Erland Dahlen: “Blossom Bells” (Hubro)

Als ein Mann der Superlative (auf über 160 Schallplatten-Produktionen ist er zu hören, seine Instrumentensammlung, vorwiegend aus dem perkussiven Bereich und um eigens für ihn entwickelte Unikate ergänzt, genießt legendären Ruf) schöpft Erland Dahlen aus dem Vollen, ohne das Gemüt des Genießers über Gebühr zu belasten. Richtig gelesen: Blossom Bells muss ausdrücklich als ein Werk gekennzeichnet werden, das es darauf anlegt, uneingeschränkte Zustimmung auszulösen.

Denn es gelingt hier, die Fülle der Attraktionen (eines zum Teil bislang nur äußerst selten zu Gehör gekommenen Instrumentariums) wohl bemessen in spannungsgeladene Kompositionen zu überführen – ohne dass irgendeiner Form partieller Übervorteilung gehuldigt werden würde, die sich als zu dominant auf das Gesamtbild hätte auswirken können.

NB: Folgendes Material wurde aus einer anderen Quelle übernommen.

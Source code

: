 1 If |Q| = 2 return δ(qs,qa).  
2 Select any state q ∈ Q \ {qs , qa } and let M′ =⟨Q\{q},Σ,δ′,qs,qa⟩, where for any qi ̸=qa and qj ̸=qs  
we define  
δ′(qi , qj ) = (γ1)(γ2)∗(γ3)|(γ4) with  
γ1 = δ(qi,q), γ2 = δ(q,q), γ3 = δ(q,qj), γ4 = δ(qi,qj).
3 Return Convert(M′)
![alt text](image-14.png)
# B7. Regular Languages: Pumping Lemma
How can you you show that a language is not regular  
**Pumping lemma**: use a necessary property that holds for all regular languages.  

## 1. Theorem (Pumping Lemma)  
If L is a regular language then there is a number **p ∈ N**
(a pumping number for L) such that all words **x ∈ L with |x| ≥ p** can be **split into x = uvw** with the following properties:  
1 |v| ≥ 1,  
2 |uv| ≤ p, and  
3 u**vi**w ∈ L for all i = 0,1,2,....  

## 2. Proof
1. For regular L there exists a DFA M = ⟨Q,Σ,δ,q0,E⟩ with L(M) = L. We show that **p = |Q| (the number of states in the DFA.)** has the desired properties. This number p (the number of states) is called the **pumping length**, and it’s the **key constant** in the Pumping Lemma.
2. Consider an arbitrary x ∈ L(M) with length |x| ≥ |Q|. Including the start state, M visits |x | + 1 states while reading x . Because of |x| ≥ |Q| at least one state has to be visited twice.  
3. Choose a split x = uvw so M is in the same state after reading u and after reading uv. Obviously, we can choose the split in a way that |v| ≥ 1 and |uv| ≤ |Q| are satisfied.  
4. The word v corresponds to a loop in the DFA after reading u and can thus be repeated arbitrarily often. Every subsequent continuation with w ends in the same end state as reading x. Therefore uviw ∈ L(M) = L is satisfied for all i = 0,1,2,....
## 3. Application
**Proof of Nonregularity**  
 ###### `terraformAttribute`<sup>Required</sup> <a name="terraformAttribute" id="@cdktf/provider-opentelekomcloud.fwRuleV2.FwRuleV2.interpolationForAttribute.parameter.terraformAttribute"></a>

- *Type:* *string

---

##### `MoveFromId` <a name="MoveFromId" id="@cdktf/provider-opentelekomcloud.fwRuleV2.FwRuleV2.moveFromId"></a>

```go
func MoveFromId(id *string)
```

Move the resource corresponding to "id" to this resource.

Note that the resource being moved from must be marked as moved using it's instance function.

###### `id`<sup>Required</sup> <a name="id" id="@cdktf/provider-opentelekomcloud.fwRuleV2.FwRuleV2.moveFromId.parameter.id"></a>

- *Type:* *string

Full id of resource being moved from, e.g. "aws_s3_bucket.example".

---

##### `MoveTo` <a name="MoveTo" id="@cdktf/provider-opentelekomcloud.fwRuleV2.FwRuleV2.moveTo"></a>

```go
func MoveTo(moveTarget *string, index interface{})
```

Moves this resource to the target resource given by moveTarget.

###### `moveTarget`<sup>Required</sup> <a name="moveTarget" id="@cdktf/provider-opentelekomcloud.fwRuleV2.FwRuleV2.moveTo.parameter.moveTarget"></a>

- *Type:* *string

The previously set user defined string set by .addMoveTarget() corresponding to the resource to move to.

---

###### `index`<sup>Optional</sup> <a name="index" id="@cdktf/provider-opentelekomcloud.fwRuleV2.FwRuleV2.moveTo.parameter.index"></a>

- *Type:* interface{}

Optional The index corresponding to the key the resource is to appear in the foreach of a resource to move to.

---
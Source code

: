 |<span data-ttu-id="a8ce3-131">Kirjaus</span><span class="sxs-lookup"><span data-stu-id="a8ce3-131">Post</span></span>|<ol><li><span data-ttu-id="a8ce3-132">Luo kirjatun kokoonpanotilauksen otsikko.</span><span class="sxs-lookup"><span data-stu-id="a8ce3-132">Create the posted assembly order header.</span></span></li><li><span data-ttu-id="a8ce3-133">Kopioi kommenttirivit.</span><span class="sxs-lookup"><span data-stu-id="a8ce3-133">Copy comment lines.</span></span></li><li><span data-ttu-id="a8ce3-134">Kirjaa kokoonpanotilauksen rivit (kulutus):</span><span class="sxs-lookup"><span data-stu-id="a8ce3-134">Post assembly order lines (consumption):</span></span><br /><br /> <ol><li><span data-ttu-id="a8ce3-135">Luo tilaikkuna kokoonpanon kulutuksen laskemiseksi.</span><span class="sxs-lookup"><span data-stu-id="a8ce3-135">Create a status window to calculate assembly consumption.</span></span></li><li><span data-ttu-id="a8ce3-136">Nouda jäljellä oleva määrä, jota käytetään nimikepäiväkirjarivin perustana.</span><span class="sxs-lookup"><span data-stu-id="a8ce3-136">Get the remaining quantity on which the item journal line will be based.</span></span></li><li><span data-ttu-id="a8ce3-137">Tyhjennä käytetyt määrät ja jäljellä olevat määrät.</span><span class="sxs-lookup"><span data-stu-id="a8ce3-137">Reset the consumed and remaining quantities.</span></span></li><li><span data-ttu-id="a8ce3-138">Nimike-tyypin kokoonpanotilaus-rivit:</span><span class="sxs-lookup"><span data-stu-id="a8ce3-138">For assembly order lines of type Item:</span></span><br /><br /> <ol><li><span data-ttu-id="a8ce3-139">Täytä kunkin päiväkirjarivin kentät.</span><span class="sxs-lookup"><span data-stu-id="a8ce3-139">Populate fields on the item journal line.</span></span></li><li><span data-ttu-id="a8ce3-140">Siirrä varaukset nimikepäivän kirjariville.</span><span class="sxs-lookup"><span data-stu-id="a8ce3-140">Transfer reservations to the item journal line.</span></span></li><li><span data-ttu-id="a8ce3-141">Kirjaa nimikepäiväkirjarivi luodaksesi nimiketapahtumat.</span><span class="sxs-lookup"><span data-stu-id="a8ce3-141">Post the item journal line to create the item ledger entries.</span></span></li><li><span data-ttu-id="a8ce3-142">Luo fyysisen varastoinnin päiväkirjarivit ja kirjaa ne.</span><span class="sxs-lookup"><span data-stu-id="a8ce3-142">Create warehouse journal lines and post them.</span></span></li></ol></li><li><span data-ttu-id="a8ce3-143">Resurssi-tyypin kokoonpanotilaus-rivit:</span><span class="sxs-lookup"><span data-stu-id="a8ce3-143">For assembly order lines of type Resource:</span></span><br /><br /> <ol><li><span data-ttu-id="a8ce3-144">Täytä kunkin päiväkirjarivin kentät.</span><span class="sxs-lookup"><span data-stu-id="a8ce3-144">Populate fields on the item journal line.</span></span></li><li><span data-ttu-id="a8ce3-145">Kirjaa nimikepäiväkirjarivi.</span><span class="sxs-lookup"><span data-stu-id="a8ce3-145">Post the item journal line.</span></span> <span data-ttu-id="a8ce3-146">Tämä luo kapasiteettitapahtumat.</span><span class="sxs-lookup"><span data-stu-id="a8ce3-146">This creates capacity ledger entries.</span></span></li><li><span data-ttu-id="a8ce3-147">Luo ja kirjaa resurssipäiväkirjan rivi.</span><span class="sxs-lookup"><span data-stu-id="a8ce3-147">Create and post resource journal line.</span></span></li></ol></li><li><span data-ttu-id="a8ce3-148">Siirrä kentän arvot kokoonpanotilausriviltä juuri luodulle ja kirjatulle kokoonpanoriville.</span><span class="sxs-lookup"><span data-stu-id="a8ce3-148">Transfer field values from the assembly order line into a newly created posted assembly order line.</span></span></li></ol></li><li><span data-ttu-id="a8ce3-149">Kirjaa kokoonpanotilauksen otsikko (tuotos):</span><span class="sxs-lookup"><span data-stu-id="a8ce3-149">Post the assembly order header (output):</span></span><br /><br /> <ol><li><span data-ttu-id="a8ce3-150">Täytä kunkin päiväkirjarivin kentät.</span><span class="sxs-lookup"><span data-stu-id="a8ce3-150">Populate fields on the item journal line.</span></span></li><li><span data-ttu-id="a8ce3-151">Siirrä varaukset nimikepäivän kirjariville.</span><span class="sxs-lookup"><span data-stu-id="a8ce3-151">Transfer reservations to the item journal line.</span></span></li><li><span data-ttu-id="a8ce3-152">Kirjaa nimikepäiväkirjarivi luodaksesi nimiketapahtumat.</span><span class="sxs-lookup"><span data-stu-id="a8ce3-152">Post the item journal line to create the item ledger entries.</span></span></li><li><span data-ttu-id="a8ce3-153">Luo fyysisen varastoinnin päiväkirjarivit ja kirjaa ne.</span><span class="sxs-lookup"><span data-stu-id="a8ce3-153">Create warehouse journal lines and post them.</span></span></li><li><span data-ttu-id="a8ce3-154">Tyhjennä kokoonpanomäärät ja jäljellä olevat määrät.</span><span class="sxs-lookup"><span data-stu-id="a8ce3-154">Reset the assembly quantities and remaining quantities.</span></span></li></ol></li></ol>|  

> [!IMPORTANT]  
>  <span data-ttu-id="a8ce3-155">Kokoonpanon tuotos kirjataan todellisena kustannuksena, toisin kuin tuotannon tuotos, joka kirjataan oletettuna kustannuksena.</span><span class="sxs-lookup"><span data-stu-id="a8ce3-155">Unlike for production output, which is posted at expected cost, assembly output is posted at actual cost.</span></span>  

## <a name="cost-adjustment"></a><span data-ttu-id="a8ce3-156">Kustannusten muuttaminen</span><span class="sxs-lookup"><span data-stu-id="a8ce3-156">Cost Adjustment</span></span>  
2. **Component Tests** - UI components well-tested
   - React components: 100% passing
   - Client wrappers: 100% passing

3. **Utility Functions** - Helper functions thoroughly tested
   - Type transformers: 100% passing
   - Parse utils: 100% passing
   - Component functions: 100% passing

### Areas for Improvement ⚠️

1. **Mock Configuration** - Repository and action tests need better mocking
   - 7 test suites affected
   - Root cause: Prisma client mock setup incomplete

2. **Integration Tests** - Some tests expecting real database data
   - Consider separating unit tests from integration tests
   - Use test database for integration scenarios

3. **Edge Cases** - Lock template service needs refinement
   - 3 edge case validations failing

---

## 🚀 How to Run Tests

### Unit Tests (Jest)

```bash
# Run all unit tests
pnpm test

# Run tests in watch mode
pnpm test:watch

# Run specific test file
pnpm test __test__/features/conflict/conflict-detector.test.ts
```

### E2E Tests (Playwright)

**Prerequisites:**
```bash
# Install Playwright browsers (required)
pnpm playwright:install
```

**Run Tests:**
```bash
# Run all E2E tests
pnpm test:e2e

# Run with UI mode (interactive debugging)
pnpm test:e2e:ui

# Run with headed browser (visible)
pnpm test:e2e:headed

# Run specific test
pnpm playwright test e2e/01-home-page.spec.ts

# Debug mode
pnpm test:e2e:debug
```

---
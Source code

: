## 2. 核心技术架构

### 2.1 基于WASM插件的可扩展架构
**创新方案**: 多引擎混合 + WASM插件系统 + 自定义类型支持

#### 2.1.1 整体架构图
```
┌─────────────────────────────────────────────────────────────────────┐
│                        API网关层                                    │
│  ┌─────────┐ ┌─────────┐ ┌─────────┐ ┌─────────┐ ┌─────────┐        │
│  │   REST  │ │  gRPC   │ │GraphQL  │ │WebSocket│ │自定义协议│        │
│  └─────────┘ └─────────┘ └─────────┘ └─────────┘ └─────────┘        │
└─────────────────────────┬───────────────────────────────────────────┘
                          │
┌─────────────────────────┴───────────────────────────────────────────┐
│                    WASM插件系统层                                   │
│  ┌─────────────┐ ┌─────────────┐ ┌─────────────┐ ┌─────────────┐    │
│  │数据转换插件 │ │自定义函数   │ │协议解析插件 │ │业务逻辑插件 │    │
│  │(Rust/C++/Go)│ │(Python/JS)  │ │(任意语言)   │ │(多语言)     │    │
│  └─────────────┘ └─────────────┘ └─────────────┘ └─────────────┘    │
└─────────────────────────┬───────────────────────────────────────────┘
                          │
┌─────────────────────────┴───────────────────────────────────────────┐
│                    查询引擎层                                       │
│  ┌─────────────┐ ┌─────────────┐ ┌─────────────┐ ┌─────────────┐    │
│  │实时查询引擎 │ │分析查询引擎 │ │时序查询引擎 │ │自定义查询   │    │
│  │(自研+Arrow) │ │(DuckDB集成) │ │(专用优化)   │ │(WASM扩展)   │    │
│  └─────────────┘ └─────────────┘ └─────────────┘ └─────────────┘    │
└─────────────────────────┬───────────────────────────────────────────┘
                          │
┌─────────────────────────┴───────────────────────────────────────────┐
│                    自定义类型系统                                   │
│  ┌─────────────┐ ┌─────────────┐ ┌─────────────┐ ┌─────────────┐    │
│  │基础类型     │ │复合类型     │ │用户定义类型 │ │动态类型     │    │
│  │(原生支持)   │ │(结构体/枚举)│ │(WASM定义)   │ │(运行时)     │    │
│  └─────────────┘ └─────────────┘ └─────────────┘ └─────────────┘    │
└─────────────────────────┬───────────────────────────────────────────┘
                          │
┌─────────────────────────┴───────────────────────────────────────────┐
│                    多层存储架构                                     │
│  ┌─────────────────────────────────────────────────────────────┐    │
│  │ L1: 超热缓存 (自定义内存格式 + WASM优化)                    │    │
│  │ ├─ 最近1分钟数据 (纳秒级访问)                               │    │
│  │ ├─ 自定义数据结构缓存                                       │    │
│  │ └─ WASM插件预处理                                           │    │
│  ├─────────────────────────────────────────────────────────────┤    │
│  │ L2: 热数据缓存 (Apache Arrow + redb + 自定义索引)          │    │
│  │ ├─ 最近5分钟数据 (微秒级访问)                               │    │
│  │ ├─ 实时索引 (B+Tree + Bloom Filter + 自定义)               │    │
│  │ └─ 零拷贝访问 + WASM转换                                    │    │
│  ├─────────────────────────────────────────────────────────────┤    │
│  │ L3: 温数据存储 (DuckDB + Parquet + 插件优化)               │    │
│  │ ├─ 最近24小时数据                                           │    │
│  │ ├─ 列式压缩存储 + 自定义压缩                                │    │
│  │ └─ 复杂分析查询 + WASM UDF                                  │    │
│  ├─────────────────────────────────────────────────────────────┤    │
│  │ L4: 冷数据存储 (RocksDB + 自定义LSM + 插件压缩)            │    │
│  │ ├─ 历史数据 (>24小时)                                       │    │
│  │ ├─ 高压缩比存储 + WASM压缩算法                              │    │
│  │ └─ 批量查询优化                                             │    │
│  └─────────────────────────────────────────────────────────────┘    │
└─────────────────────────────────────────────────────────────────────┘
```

Der feinsinnigen Ökonomie des Erland Dahlen verdankt sich also ein Album, das trotz des per se spektakulären Einsatzes selten vernommener Instrumente (beispielsweise der titelgebenden Blossom Bells, eine Entwicklung des Instrumentenbauers Pete Engelhart) mehr Wert auf Struktur und Atmosphäre legt, als auf isoliert aneinandergereihte Effekte. Was für ein Erlebnis!